Last year, I found out through a blog post that Lauren Graham was going to publish her first novel, Someday, Someday, Maybe.
I was first introduced to Lauren Graham back in the early 2000’s when I started watching Gilmore Girls. As Lorelei Gilmore, she was funny and could think of snappy comebacks on the spot. She lived in the quirky fictional town where everybody knows your name and your personal business. Lorelei had a close relationship with her daughter Rory, while her relationship with her mother, Emily Gilmore was a bit complicated.
I recently started watching her play the role of Sarah Braverman on Parenthood. It just hit me that on both shows, Lauren plays the role of single mom.
I haven’t read a lot of reviews for Someday, Someday, Maybe. I generally don’t read reviews, but I have read that Someday, Someday, Maybe is a must read.
I eagerly picked up this novel from my local library without reading the first few pages. Someday, Someday, Maybe is the story of Franny Banks who is striving to become an actress in New York City. She has given herself six months to make it big or move on.
The story is set in 1995. I find it interesting that Graham chose to set the story in 1995. I am guessing that the novel is loosely based on Graham’s humble beginnings as an actress. In 1995, I was 12 years old reading the Baby-Sitters Club series. In 1995, people called each other on the phone, used Filiofax and weekly planners to keep up with important dates and appointments, and wrote letters when they needed to. Now, we keep up and communicate with our smartphones and tablets. However, in 1995 Franny Banks kept up with her important dates, appointments, and randomness in her Filofax.
To be honest, I was bored during the first 100 pages of the novel. After the first 100 pages, the story began to pick up speed. Acting doesn't really interest me, but despite wanting to abandon the book, I was willing to see it through to see what happens to Franny.
Readers watch Franny struggle to find acting work. It seems that the only work she can find is a sweater commercial and dish washing detergent. Franny has her friends Dan and Jane, and her father for support, but it doesn't seem to be enough.

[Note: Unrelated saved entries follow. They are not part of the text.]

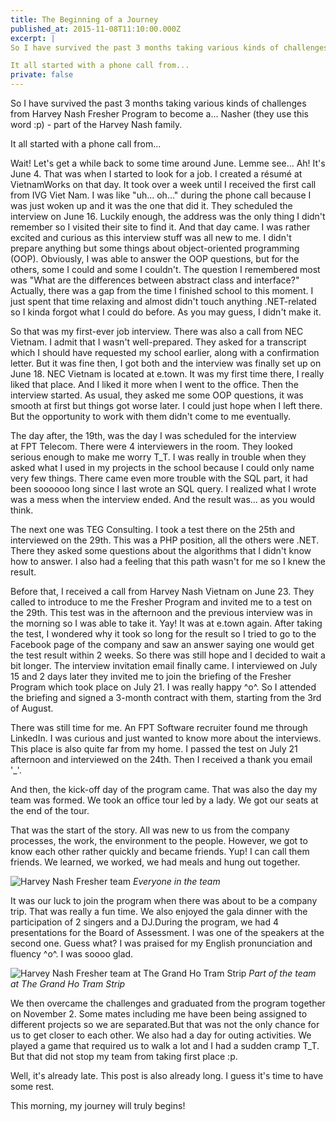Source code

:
 ```yaml
---
title: The Beginning of a Journey
published_at: 2015-11-08T11:10:00.000Z
excerpt: |
So I have survived the past 3 months taking various kinds of challenges from Harvey Nash Fresher Program to become a... Nasher (they use this word :p) - part of the Harvey Nash family.

It all started with a phone call from...
private: false
---
```


So I have survived the past 3 months taking various kinds of challenges from
Harvey Nash Fresher Program to become a... Nasher (they use this word :p) - part
of the Harvey Nash family.

It all started with a phone call from...

Wait! Let's get a while back to some time around June. Lemme see... Ah! It's
June 4. That was when I started to look for a job. I created a résumé at
VietnamWorks on that day. It took over a week until I received the first call
from IVG Viet Nam. I was like "uh... oh..." during the phone call because I was
just woken up and it was the one that did it. They scheduled the interview on
June 16. Luckily enough, the address was the only thing I didn't remember so I
visited their site to find it. And that day came. I was rather excited and
curious as this interview stuff was all new to me. I didn't prepare anything but
some things about object-oriented programming (OOP). Obviously, I was able to
answer the OOP questions, but for the others, some I could and some I couldn't.
The question I remembered most was "What are the differences between abstract
class and interface?" Actually, there was a gap from the time I finished school
to this moment. I just spent that time relaxing and almost didn't touch anything
.NET-related so I kinda forgot what I could do before. As you may guess, I
didn't make it.

So that was my first-ever job interview. There was also a call from NEC Vietnam.
I admit that I wasn't well-prepared. They asked for a transcript which I should
have requested my school earlier, along with a confirmation letter. But it was
fine then, I got both and the interview was finally set up on June 18. NEC
Vietnam is located at e.town. It was my first time there, I really liked that
place. And I liked it more when I went to the office. Then the interview
started. As usual, they asked me some OOP questions, it was smooth at first but
things got worse later. I could just hope when I left there. But the opportunity
to work with them didn't come to me eventually.

The day after, the 19th, was the day I was scheduled for the interview at FPT
Telecom. There were 4 interviewers in the room. They looked serious enough to
make me worry T_T. I was really in trouble when they asked what I used in my
projects in the school because I could only name very few things. There came
even more trouble with the SQL part, it had been soooooo long since I last wrote
an SQL query. I realized what I wrote was a mess when the interview ended. And
the result was... as you would think.

The next one was TEG Consulting. I took a test there on the 25th and interviewed
on the 29th. This was a PHP position, all the others were .NET. There they asked
some questions about the algorithms that I didn't know how to answer. I also had
a feeling that this path wasn't for me so I knew the result.

Before that, I received a call from Harvey Nash Vietnam on June 23. They called
to introduce to me the Fresher Program and invited me to a test on the 29th.
This test was in the afternoon and the previous interview was in the morning so
I was able to take it. Yay! It was at e.town again. After taking the test, I
wondered why it took so long for the result so I tried to go to the Facebook
page of the company and saw an answer saying one would get the test result
within 2 weeks. So there was still hope and I decided to wait a bit longer. The
interview invitation email finally came. I interviewed on July 15 and 2 days
later they invited me to join the briefing of the Fresher Program which took
place on July 21. I was really happy ^o^. So I attended the briefing and signed
a 3-month contract with them, starting from the 3rd of August.

There was still time for me. An FPT Software recruiter found me through
LinkedIn. I was curious and just wanted to know more about the interviews. This
place is also quite far from my home. I passed the test on July 21 afternoon and
interviewed on the 24th. Then I received a thank you email '_'.

And then, the kick-off day of the program came. That was also the day my team
was formed. We took an office tour led by a lady. We got our seats at the end of
the tour.

That was the start of the story. All was new to us from the company processes,
the work, the environment to the people. However, we got to know each other
rather quickly and became friends. Yup! I can call them friends. We learned, we
worked, we had meals and hung out together.

![Harvey Nash Fresher team](/assets/images/blog/harvey-nash-fresher-team.jpg)
_Everyone in the team_

It was our luck to join the program when there was about to be a company trip.
That was really a fun time. We also enjoyed the gala dinner with the
participation of 2 singers and a DJ.During the program, we had 4 presentations
for the Board of Assessment. I was one of the speakers at the second one. Guess
what? I was praised for my English pronunciation and fluency ^o^. I was soooo
glad.

![Harvey Nash Fresher team at The Grand Ho Tram Strip](/assets/images/blog/harvey-nash-fresher-team-at-the-grand-ho-tram-strip.jpg)
_Part of the team at The Grand Ho Tram Strip_

We then overcame the challenges and graduated from the program together on
November 2. Some mates including me have been being assigned to different
projects so we are separated.But that was not the only chance for us to get
closer to each other. We also had a day for outing activities. We played a game
that required us to walk a lot and I had a sudden cramp T_T. But that did not
stop my team from taking first place :p.

Well, it's already late. This post is also already long. I guess it's time to
have some rest.

This morning, my journey will truly begins!
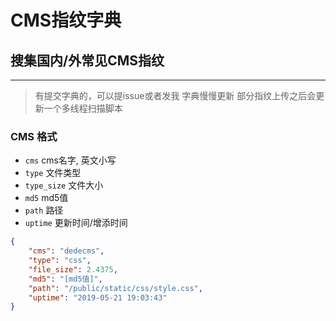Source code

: # CMS指纹字典
## 搜集国内/外常见CMS指纹
____
> 有提交字典的，可以提issue或者发我
> 字典慢慢更新
> 部分指纹上传之后会更新一个多线程扫描脚本

### CMS 格式
+ `cms` cms名字, 英文小写
+ `type` 文件类型
+ `type_size` 文件大小
+ `md5` md5值
+ `path` 路径
+ `uptime` 更新时间/增添时间
```json
{
    "cms": "dedecms",
    "type": "css",
    "file_size": 2.4375,
    "md5": "[md5值]",
    "path": "/public/static/css/style.css",
    "uptime": "2019-05-21 19:03:43"
}
```
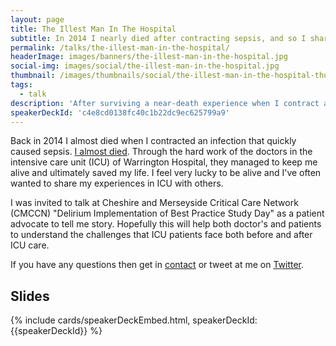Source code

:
 ```yaml
---
layout: page
title: The Illest Man In The Hospital
subtitle: In 2014 I nearly died after contracting sepsis, and so I shared my near-death experience with a group of intensive care doctors and nurses
permalink: /talks/the-illest-man-in-the-hospital/
headerImage: images/banners/the-illest-man-in-the-hospital.jpg
social-img: images/social/the-illest-man-in-the-hospital.jpg
thumbnail: /images/thumbnails/social/the-illest-man-in-the-hospital-thumb.jpg
tags:
  - talk
description: 'After surviving a near-death experience when I contract an infection which caused sepsis, I wanted to share my story in order to help others. In this talk I share my experiences of 45 days in intensive care.'
speakerDeckId: 'c4e8cd0138fc40c1b22dc9ec625799a9'
---
```


Back in 2014 I almost died when I contracted an infection that quickly caused sepsis. [I almost died](/how-i-almost-died). Through the hard work of the doctors in the intensive care unit (ICU) of Warrington Hospital, they managed to keep me alive and ultimately saved my life. I feel very lucky to be alive and I've often wanted to share my experiences in ICU with others.

I was invited to talk at Cheshire and Merseyside Critical Care Network (CMCCN) "Delirium Implementation of Best Practice Study Day" as a patient advocate to tell me story. Hopefully this will help both doctor's and patients to understand the challenges that ICU patients face both before and after ICU care.

If you have any questions then get in [contact](/contact) or tweet at me on [Twitter](https://twitter.com/marclittlemore).

## Slides

{% include cards/speakerDeckEmbed.html, speakerDeckId: {{speakerDeckId}} %}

Some parts of the novels were funny and it reminded me of Lorelei Gilmore. I kept picturing Lauren Graham playing the role of Franny. Franny's father reminded me of Richard Gilmore because he is into classical music and literature.

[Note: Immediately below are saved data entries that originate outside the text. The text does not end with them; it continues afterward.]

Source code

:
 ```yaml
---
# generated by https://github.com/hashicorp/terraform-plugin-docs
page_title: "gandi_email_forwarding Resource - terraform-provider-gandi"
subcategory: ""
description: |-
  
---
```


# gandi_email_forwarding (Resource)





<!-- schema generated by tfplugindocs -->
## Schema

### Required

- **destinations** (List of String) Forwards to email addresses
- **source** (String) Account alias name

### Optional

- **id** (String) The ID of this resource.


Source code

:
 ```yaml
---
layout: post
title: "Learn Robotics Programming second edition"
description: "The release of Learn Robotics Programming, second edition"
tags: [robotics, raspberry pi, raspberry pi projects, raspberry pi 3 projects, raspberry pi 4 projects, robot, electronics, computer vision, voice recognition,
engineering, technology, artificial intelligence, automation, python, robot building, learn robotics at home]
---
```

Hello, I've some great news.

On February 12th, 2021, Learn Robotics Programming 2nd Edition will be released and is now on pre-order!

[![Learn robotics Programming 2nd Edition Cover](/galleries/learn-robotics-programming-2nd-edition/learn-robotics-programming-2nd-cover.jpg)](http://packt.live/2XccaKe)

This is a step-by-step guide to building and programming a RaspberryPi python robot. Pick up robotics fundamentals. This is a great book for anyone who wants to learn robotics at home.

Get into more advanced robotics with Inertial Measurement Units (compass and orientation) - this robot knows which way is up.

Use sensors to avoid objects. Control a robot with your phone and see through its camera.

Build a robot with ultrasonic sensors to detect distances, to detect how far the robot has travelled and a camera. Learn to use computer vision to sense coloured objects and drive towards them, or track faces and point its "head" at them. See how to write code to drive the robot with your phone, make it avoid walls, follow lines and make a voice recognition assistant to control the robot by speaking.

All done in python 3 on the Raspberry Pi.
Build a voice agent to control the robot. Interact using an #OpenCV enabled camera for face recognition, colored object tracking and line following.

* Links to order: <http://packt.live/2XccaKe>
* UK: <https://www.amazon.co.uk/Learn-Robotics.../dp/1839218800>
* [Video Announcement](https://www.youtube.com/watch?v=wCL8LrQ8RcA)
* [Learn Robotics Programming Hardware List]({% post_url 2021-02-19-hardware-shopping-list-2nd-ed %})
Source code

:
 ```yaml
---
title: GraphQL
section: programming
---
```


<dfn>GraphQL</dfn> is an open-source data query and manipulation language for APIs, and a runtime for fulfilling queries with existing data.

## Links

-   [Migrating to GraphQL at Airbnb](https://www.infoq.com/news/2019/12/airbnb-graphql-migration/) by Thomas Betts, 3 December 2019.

There were moments when I wanted to reach out and hug Franny and tell her that everything will be okay. She thinks that she is on her way when she lands an agent, but he doesn't return her calls. She looses her waitressing jobs and has to pick up temp work to make ends meet. Spoiler altert: Franny finally gets an offer, but it is for a zombie movie. She is desperate to accept, but a classmate talks her out of it.
Franny wonders if being talented is enough to make it in the acting business. She wonders he needs to change the way she looks in order to be noticed. This story shows the importance of perseverance despite the struggle whether you want to be an actor, writer, artist, musician, or start your own business. You just can't give up.
I'm glad that I finished the book because Franny finally does land work that is not degrading and can be proud of-all because she didn't give up.